* _Work item_:
Counting only lines that contain "chapter", how many are there in the records below? Give the figure alone.
[[ Material shown open ]]
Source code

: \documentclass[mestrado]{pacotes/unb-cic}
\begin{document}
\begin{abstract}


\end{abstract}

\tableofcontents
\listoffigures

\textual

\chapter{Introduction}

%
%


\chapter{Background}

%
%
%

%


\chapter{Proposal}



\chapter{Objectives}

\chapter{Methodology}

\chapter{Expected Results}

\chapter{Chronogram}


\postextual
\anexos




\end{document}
[[ Material shown closed ]]
* _Response to this exercise_:
7